After Fitzhugh’s death, her literary executor, Lois Morehead, began mining her papers for further publishable material. The first to appear was I Am Five, a picture book which Fitzhugh had written and illustrated. Published by Delacorte in 1978, this book received a positive review from School Library Journal. According to this review, there were four books in manuscript covering ages three to six: however, only three were published, and only this first one with Fitzhugh’s illustrations. When I am Three came out in 1982, the review in School Library Journal praised the illustrations (by Susanna Natti) but criticized the text: it is hard to know if the text and images would have worked together more seamlessly if they were both Fitzhugh’s work. I am Four also appeared in 1982, with illustrations by Susan Bonners. Sport (dealt with in detail here) was published from a manuscript in 1979.

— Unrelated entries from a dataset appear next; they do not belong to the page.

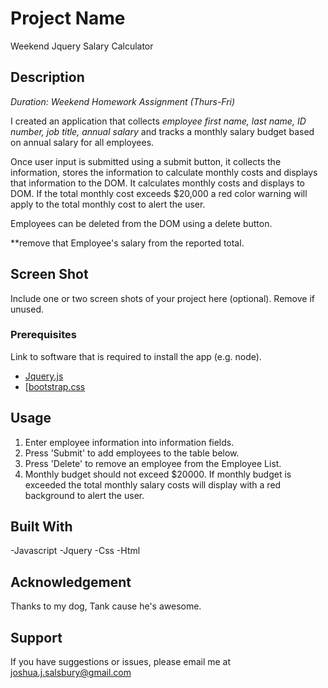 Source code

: # Project Name
Weekend Jquery Salary Calculator

## Description
_Duration: Weekend Homework Assignment (Thurs-Fri)_

I created an application that collects _employee first name, last name, ID number, job title, annual salary_ and tracks a monthly salary budget based on annual salary for all employees.

Once user input is submitted using a submit button, it collects the information, stores the information to calculate monthly costs and displays that information to the DOM. It calculates monthly costs and displays to DOM. If the total monthly cost exceeds $20,000 a red color warning will apply to the total monthly cost to alert the user.

Employees can be deleted from the DOM using a delete button.

**remove that Employee's salary from the reported total.

## Screen Shot

Include one or two screen shots of your project here (optional). Remove if unused.

### Prerequisites

Link to software that is required to install the app (e.g. node).

- [Jquery.js](https://jquery.com/)
- [[bootstrap.css](https://jquery.com/)

## Usage

1. Enter employee information into information fields.
2. Press 'Submit' to add employees to the table below.
3. Press 'Delete' to remove an employee from the Employee List.
4. Monthly budget should not exceed $20000. If monthly budget is exceeded the total monthly salary costs will display with a red background to alert the user.  

## Built With

-Javascript
-Jquery
-Css
-Html

## Acknowledgement
Thanks to my dog, Tank cause he's awesome. 

## Support
If you have suggestions or issues, please email me at [joshua.j.salsbury@gmail.com](www.google.com)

The most embarrassing result of resurrecting these manuscripts for publication was probably the mistaken attribution of an already-published book to Fitzhugh. Fitzhugh was most likely sent the manuscript of Charlotte Zolotow’s My Friend John to see if she was interested in illustrating it. After Fitzhugh’s death, the manuscript was mistakenly identified as Fitzhugh’s and was sold to Doubleday for publication in 1993. The book got as far as being sent to reviewers under the title I Know Everything About John and He Knows Everything About Me, and was even reviewed by Publisher’s Weekly. A sharp-eyed reviewer identified it as Zolotow’s text, and Doubleday recalled it. This book sometimes still appears in bibliographies of Fitzhugh’s work: and as one blogger discovered, not all copies escaped the shredder. (Sieruta)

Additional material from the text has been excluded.